De fait, l’offre PowerVM est incontournable pour mettre en œuvre la virtualisation sur Power Systems. Les anciennes gammes de serveurs IBM incluaient nativement les composants de virtualisation avec un inconvénient majeur sur le coût des machines d’entrée de gamme ainsi que sur la clarté de l’offre. Désormais, la virtualisation n’est plus incorporée dans l’offre IBM dite « Entry » et peut être retirée de tout serveur. Cela permet donc de réduire le coût des configurations et surtout de communiquer auprès des clients IBM qu’il existe bel et bien une offre de virtualisation sur Power Systems.
La virtualisation sur IBM i 6.1
La majorité des nouvelles fonctions n’est disponible que sur les serveurs à base de processeurs POWER6 (Power Systems). En ce qui concerne la version, bien que la V5R4 soit supportée sur les POWER6 (avec un microcode V5R4M5), il ne faut pas se leurrer : la virtualisation avancée n’est réellement utilisable qu’avec la version V6R1 (i 6.1). De nombreuses contraintes techniques viennent d’être levées avec i 6.1, en effet, il est désormais possible de totalement virtualiser un environnement IBM i (ex i5/OS).
Partitions i virtuelles
Jusqu’à présent, pour créer un environnement, il était nécessaire de disposer, au minimum, de disques (internes ou externes sur SAN), d’un contrôleur SCSI ou Fibre Channel, d’une carte réseau, d’un attachement bande pour les sauvegardes et restaurations et d’un lecteur de DVD. Comme nous venons de le dire, IBM i est intégralement virtualisable, cela signifie que l’on peut maintenant virtualiser les ressources disques, Ethernet, bande et DVD. Pour cela, deux options sont proposées : Virtual I/O Server et i 6.1 « Server ».
En effet, l’environnement IBM i virtuel sera considéré comme client ou hosted, et il pourra alors être hébergé sur une partition Virtual I/O Server ou sur une partition IBM i dite serveur ou host.
Les partitions host (VIOS ou IBM i) vont fournir des ressources virtuelles (SCSI virtuel, bande virtuelle, DVD virtuel …) à la partition hosted. On peut donc créer très simplement une partition de test ou de recette sans la nécessité d’ajouter du hardware, il suffit alors d’utiliser les ressources existantes.
Il est tout à fait possible de créer une partition i qui s’allouerait toutes les ressources et qui n’aurait comme principale et unique fonction, que la simple fourniture de ressources virtuelles aux partitions IBM i de production. Virtual I/O Server a d’ailleurs été créé dans ce sens. Bien entendu, l’arrêt de la partition host, entraîne un arrêt brutal des partitions clientes. Cette technologie offre ainsi de nombreuses fonctions.

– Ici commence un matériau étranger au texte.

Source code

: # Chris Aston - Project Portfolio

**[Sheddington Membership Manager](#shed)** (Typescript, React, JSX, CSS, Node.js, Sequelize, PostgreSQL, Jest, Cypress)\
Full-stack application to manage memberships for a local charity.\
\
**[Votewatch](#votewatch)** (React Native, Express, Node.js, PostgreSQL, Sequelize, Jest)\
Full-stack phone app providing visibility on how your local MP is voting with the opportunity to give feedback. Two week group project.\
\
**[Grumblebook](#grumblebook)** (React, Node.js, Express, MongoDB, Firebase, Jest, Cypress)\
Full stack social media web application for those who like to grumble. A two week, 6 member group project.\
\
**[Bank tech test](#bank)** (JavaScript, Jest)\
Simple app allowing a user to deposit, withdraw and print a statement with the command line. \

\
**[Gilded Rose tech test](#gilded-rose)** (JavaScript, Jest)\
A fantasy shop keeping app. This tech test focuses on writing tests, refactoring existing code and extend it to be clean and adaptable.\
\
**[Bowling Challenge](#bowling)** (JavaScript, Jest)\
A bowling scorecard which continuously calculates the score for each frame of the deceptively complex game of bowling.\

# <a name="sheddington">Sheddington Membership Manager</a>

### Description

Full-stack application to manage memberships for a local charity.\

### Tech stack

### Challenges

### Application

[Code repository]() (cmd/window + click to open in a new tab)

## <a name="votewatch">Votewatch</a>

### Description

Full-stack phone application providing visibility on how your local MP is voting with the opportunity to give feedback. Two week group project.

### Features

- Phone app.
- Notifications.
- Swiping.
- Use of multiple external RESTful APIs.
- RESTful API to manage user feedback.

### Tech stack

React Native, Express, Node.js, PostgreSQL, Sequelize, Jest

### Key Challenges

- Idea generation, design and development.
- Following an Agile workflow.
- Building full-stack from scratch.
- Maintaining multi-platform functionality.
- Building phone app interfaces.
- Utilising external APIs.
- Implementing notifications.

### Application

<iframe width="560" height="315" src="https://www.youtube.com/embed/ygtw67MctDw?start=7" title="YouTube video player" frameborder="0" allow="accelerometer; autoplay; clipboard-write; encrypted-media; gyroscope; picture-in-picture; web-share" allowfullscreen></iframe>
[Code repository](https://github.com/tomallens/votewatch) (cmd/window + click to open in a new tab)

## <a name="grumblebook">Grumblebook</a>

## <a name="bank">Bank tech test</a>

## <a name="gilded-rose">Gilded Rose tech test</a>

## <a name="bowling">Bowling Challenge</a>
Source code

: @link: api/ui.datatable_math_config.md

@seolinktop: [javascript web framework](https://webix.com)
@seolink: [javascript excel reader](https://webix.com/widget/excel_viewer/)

Support de IBM i dans une lame BladeCenter
Les BladeCenter « envahissent » les salles machines, ils ont la particularité d’offrir des niveaux de redondance et de consolidation extrêmement élevés. Mais comment imaginer qu’un environnement i soit supporté sur une simple lame dans un BladeCenter ?
Les lames POWER JSx2 pourvues de cœurs POWER6 et IBM i 6.1 apportent la solution. IBM i ne connait pas le hardware des lames POWER, il ne peut donc pas être nativement implémenté dessus, mais est intégralement virtualisable. Il suffit donc de créer un environnement VIOS sur la lame, puis de virtualiser IBM i dans cette partition, et le tour est joué. On aura alors une ou plusieurs partitions V6R1 sur une lame de 1U dans un BladeCenter. On peut créer jusqu’à 39 partitions i 6.1 sur une seule lame avec les 4 cœurs disponibles. Les disques virtuels seront fournis soit par une baie de stockage externe, soit par des disques intégrés au BladeCenter (modèle S uniquement).

IBM i et le stockage externe
Depuis plusieurs releases d’OS/400 puis de i5/OS, le système d’exploitation d’IBM Rochester supportait les disques externes sur des baies SAN, mais uniquement sur certaines baies IBM. La raison était purement technique car IBM i est le seul Operating System à utiliser des secteurs disques de 520 octets au lieu des 512 octets habituels. Ainsi, les baies IBM ESS800, DS6800, DS8100 et DS8300 implémentaient le support du formatage de disque en 520 octets pour supporter i5/OS. Ces baies, positionnées dans le haut et le très haut de gamme n’étaient pas à la portée de tous les budgets et seules les grosses sociétés pouvaient les implémenter avec i5/OS.
La virtualisation change la donne, l’environnement IBM i lorsqu’il est virtualisé par une partition Virtual I/O Server, est alors hébergé sur des secteurs disques formatés en 512 octets. Si IBM i nécessite des secteurs de 520 octets, comment ce miracle est-il possible ?
Souvenez-vous, PowerVM contient un composant qui se nomme le POWER Hypervisor. Ce dernier va transmettre à la partition IBM i 6.1 neuf secteurs de 512 octets, les huit premiers contiendront des données et le dernier contiendra les headers de ces huit secteurs (soit 64 octets). Le microcode IBM i n’ayant plus qu’à reconstituer le tout.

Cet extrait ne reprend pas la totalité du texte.